We have a family of jackdaws living in our kitchen chimney. When my wife, who works in the kitchen, is busy with her online students, she is frequently distracted by the noise of the chicks as one or other of their parents arrives back with whatever it is jackdaws eat. It is a cheerful racket, but the locals tell us that if we plan to light a fire this winter we have a problem on our hands and may have to issue an eviction notice with effect from the middle of June.
As it happens, we’re not too worried. We’re having the relevant chimney breast removed this year (if we can find someone to do it) in order to make room for more cupboards and counters, as well as a new sink. But further up, the remnants of the flue will, we are assured, gradually fill up with a pungent mix of rotting twigs and birdshit. So I’m afraid they’ll have to go.
Not yet, though. For now, they are excellent entertainment. The parents come and go with commendable resolve. The search for food is non-stop, at least during the day, though how much real effort is expended and how much is down to theft (the Jackdaw’s apparent stock-in-trade) is not something I can comment on with any reasonable authority.
Upon their return to the nest, they sit on top of the chimney pot for a few seconds, look around, then dive in, beak-first.
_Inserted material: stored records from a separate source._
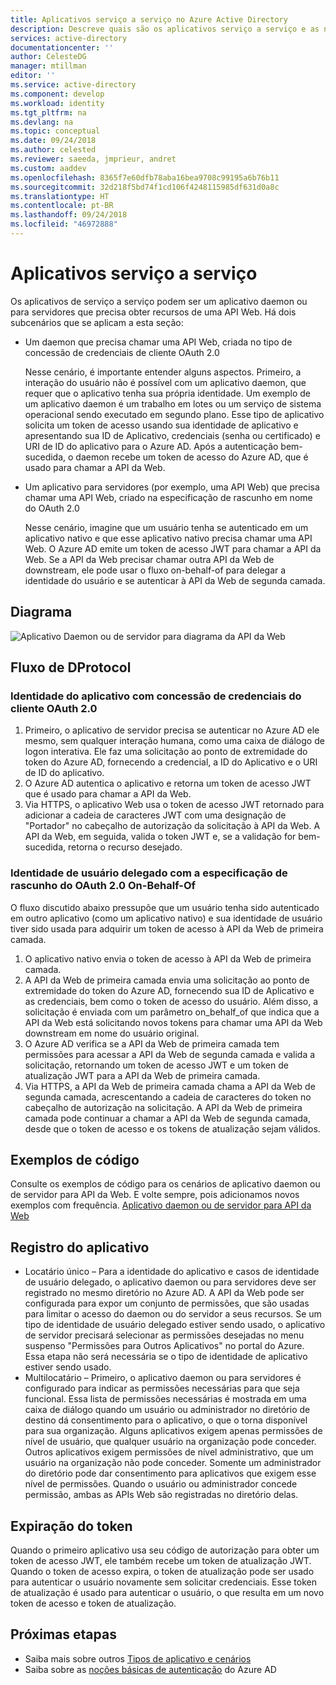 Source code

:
 ```yaml
---
title: Aplicativos serviço a serviço no Azure Active Directory
description: Descreve quais são os aplicativos serviço a serviço e as noções básicas sobre fluxo de protocolo, registro e expiração de token para esse tipo de aplicativo.
services: active-directory
documentationcenter: ''
author: CelesteDG
manager: mtillman
editor: ''
ms.service: active-directory
ms.component: develop
ms.workload: identity
ms.tgt_pltfrm: na
ms.devlang: na
ms.topic: conceptual
ms.date: 09/24/2018
ms.author: celested
ms.reviewer: saeeda, jmprieur, andret
ms.custom: aaddev
ms.openlocfilehash: 8365f7e60dfb78aba16bea9708c99195a6b76b11
ms.sourcegitcommit: 32d218f5bd74f1cd106f4248115985df631d0a8c
ms.translationtype: HT
ms.contentlocale: pt-BR
ms.lasthandoff: 09/24/2018
ms.locfileid: "46972888"
---
```

# <a name="service-to-service-apps"></a>Aplicativos serviço a serviço

Os aplicativos de serviço a serviço podem ser um aplicativo daemon ou para servidores que precisa obter recursos de uma API Web. Há dois subcenários que se aplicam a esta seção:

- Um daemon que precisa chamar uma API Web, criada no tipo de concessão de credenciais de cliente OAuth 2.0

    Nesse cenário, é importante entender alguns aspectos. Primeiro, a interação do usuário não é possível com um aplicativo daemon, que requer que o aplicativo tenha sua própria identidade. Um exemplo de um aplicativo daemon é um trabalho em lotes ou um serviço de sistema operacional sendo executado em segundo plano. Esse tipo de aplicativo solicita um token de acesso usando sua identidade de aplicativo e apresentando sua ID de Aplicativo, credenciais (senha ou certificado) e URI de ID do aplicativo para o Azure AD. Após a autenticação bem-sucedida, o daemon recebe um token de acesso do Azure AD, que é usado para chamar a API da Web.

- Um aplicativo para servidores (por exemplo, uma API Web) que precisa chamar uma API Web, criado na especificação de rascunho em nome do OAuth 2.0

    Nesse cenário, imagine que um usuário tenha se autenticado em um aplicativo nativo e que esse aplicativo nativo precisa chamar uma API Web. O Azure AD emite um token de acesso JWT para chamar a API da Web. Se a API da Web precisar chamar outra API da Web de downstream, ele pode usar o fluxo on-behalf-of para delegar a identidade do usuário e se autenticar à API da Web de segunda camada.

## <a name="diagram"></a>Diagrama

![Aplicativo Daemon ou de servidor para diagrama da API da Web](./media/authentication-scenarios/daemon_server_app_to_web_api.png)

## <a name="dprotocol-flow"></a>Fluxo de DProtocol

### <a name="application-identity-with-oauth-20-client-credentials-grant"></a>Identidade do aplicativo com concessão de credenciais do cliente OAuth 2.0

1. Primeiro, o aplicativo de servidor precisa se autenticar no Azure AD ele mesmo, sem qualquer interação humana, como uma caixa de diálogo de logon interativa. Ele faz uma solicitação ao ponto de extremidade do token do Azure AD, fornecendo a credencial, a ID do Aplicativo e o URI de ID do aplicativo.
1. O Azure AD autentica o aplicativo e retorna um token de acesso JWT que é usado para chamar a API da Web.
1. Via HTTPS, o aplicativo Web usa o token de acesso JWT retornado para adicionar a cadeia de caracteres JWT com uma designação de "Portador" no cabeçalho de autorização da solicitação à API da Web. A API da Web, em seguida, valida o token JWT e, se a validação for bem-sucedida, retorna o recurso desejado.

### <a name="delegated-user-identity-with-oauth-20-on-behalf-of-draft-specification"></a>Identidade de usuário delegado com a especificação de rascunho do OAuth 2.0 On-Behalf-Of

O fluxo discutido abaixo pressupõe que um usuário tenha sido autenticado em outro aplicativo (como um aplicativo nativo) e sua identidade de usuário tiver sido usada para adquirir um token de acesso à API da Web de primeira camada.

1. O aplicativo nativo envia o token de acesso à API da Web de primeira camada.
1. A API da Web de primeira camada envia uma solicitação ao ponto de extremidade do token do Azure AD, fornecendo sua ID de Aplicativo e as credenciais, bem como o token de acesso do usuário. Além disso, a solicitação é enviada com um parâmetro on_behalf_of que indica que a API da Web está solicitando novos tokens para chamar uma API da Web downstream em nome do usuário original.
1. O Azure AD verifica se a API da Web de primeira camada tem permissões para acessar a API da Web de segunda camada e valida a solicitação, retornando um token de acesso JWT e um token de atualização JWT para a API da Web de primeira camada.
1. Via HTTPS, a API da Web de primeira camada chama a API da Web de segunda camada, acrescentando a cadeia de caracteres do token no cabeçalho de autorização na solicitação. A API da Web de primeira camada pode continuar a chamar a API da Web de segunda camada, desde que o token de acesso e os tokens de atualização sejam válidos.

## <a name="code-samples"></a>Exemplos de código

Consulte os exemplos de código para os cenários de aplicativo daemon ou de servidor para API da Web. E volte sempre, pois adicionamos novos exemplos com frequência. [Aplicativo daemon ou de servidor para API da Web](sample-v1-code.md#daemon-applications-accessing-web-apis-with-the-applications-identity)

## <a name="app-registration"></a>Registro do aplicativo

* Locatário único – Para a identidade do aplicativo e casos de identidade de usuário delegado, o aplicativo daemon ou para servidores deve ser registrado no mesmo diretório no Azure AD. A API da Web pode ser configurada para expor um conjunto de permissões, que são usadas para limitar o acesso do daemon ou do servidor a seus recursos. Se um tipo de identidade de usuário delegado estiver sendo usado, o aplicativo de servidor precisará selecionar as permissões desejadas no menu suspenso "Permissões para Outros Aplicativos" no portal do Azure. Essa etapa não será necessária se o tipo de identidade de aplicativo estiver sendo usado.
* Multilocatário – Primeiro, o aplicativo daemon ou para servidores é configurado para indicar as permissões necessárias para que seja funcional. Essa lista de permissões necessárias é mostrada em uma caixa de diálogo quando um usuário ou administrador no diretório de destino dá consentimento para o aplicativo, o que o torna disponível para sua organização. Alguns aplicativos exigem apenas permissões de nível de usuário, que qualquer usuário na organização pode conceder. Outros aplicativos exigem permissões de nível administrativo, que um usuário na organização não pode conceder. Somente um administrador do diretório pode dar consentimento para aplicativos que exigem esse nível de permissões. Quando o usuário ou administrador concede permissão, ambas as APIs Web são registradas no diretório delas.

## <a name="token-expiration"></a>Expiração do token

Quando o primeiro aplicativo usa seu código de autorização para obter um token de acesso JWT, ele também recebe um token de atualização JWT. Quando o token de acesso expira, o token de atualização pode ser usado para autenticar o usuário novamente sem solicitar credenciais. Esse token de atualização é usado para autenticar o usuário, o que resulta em um novo token de acesso e token de atualização.

## <a name="next-steps"></a>Próximas etapas

- Saiba mais sobre outros [Tipos de aplicativo e cenários](app-types.md)
- Saiba sobre as [noções básicas de autenticação](authentication-scenarios.md) do Azure AD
Oddly, I have yet to see either bird emerge back into the light. I presume they have to scrabble up the flue, using their beaks for added purchase. They obviously can’t spread their wings until they’re out and it must be exhausting. Fortunately, they are jet-black to begin with, so there’s no problem with the soot.
But how do the chicks manage? Will the parents push them up, one by one? And what happens when they make it to the rim of the pot? Do they just launch themselves off and effortlessly take to the air, or do the adults have to kick them up the backside? All a bit mystifying, but I’m sure it will work out.
I’d like to leave the parents a note alerting them to the fact that their home is being redeveloped and that next year they will have to find alternative accomodation. But to be frank, they’d probably just ignore it.
This year has been a good year for birds. It’s an ill wind and all that. Here in central Brittany, the dawn and evening choruses have been spectacular. We even have a cuckoo. Last evening, our resident blackbird was buzzed by a magpie, but stood his ground. His mate, in a fetching shade of brown, wasn’t around at the time – she was proably delivering worms to her brood – but would undoubtedly have joined the defensive action. Birds are very aggressive. Territory is everything. But I still cling to the belief that they sing because they are happy and in good spirits.
Breton pigeons – wood pigeons – are quite common. They are clumsy and ungainly. They barrel into trees with no obvious sense of where they are going, using their bulk to halt their progress. They don’t sing, of course. But they call to each other in somewhat melancholy fashion. Different areas produce different calls. Ours emit three long Hoo-hoo, hooha-hoo’s, followed by a quick hoo. But in the next village, apparently, it’s four.
Hawks are a very different kettle of fish. They spiral around, letting the thermals do most of the work, endlessly searching out small creatures to devour. It’s hard not to admire them. They’re so well designed, and its exciting when they suddenly break, focus and dive. I wonder what happens when they get old and develop cataracts. Apparently, falcons and the like can live as long as 20 years, which means its possible some of the birds we see wheeling about far above our house have been here a lot longer than we have.
Every now and again in the summer, a bird will fly full-tilt at our French windows and knock itself out. I presume this is because they’re not altogether au fait with the concept of reflective glass. I’m reminded of a Cardinal bird in our former home in Connecticut that use to repeatedly head-butt itself in my office window. Two or three times here in the Côtes d’Armor, there have been fatalities, which is always sad. That’s when I get the trowel out and dig them a small grave.
My mother, who was from North Antrim, loved birds, especially the little ones and, most particularly, robins. She’d have loved the humming birds that used to hover a curling beak’s length from the flowers in our front porch in America. But she couldn’t help noticing that all the birds of her acquaintance seemed full of beans (perhaps literally so). How long do they live? she wanted to know. Don’t they get arthritis like us? And why, unless they’re squabbling, do they always seem to be in a good mood?
Or, as she put it to my sister once, why is it you never see any dead robins flying around?